**WHAT THE TASK ASKS:** Keep the wording of each record exactly the same when you repeat it, and leave out pictures.

········

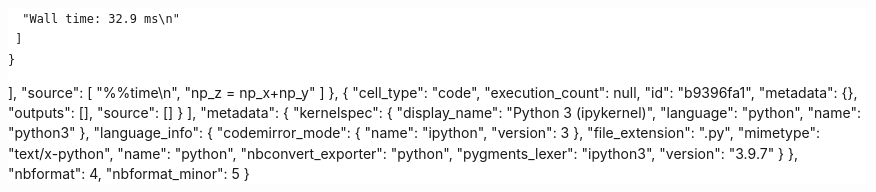       "Wall time: 32.9 ms\n"
     ]
    }
   ],
   "source": [
    "%%time\n",
    "np_z = np_x+np_y"
   ]
  },
  {
   "cell_type": "code",
   "execution_count": null,
   "id": "b9396fa1",
   "metadata": {},
   "outputs": [],
   "source": []
  }
 ],
 "metadata": {
  "kernelspec": {
   "display_name": "Python 3 (ipykernel)",
   "language": "python",
   "name": "python3"
  },
  "language_info": {
   "codemirror_mode": {
    "name": "ipython",
    "version": 3
   },
   "file_extension": ".py",
   "mimetype": "text/x-python",
   "name": "python",
   "nbconvert_exporter": "python",
   "pygments_lexer": "ipython3",
   "version": "3.9.7"
  }
 },
 "nbformat": 4,
 "nbformat_minor": 5
}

········

**THE COMPLETED TASK:**
       "Wall time: 32.9 ms\n"
     ]
    }
   ],
   "source": [
    "%%time\n",
    "np_z = np_x+np_y"
   ]
  },
  {
   "cell_type": "code",
   "execution_count": null,
   "id": "b9396fa1",
   "metadata": {},
   "outputs": [],
   "source": []
  }
 ],
 "metadata": {
  "kernelspec": {
   "display_name": "Python 3 (ipykernel)",
   "language": "python",
   "name": "python3"
  },
  "language_info": {
   "codemirror_mode": {
    "name": "ipython",
    "version": 3
   },
   "file_extension": ".py",
   "mimetype": "text/x-python",
   "name": "python",
   "nbconvert_exporter": "python",
   "pygments_lexer": "ipython3",
   "version": "3.9.7"
  }
 },
 "nbformat": 4,
 "nbformat_minor": 5
}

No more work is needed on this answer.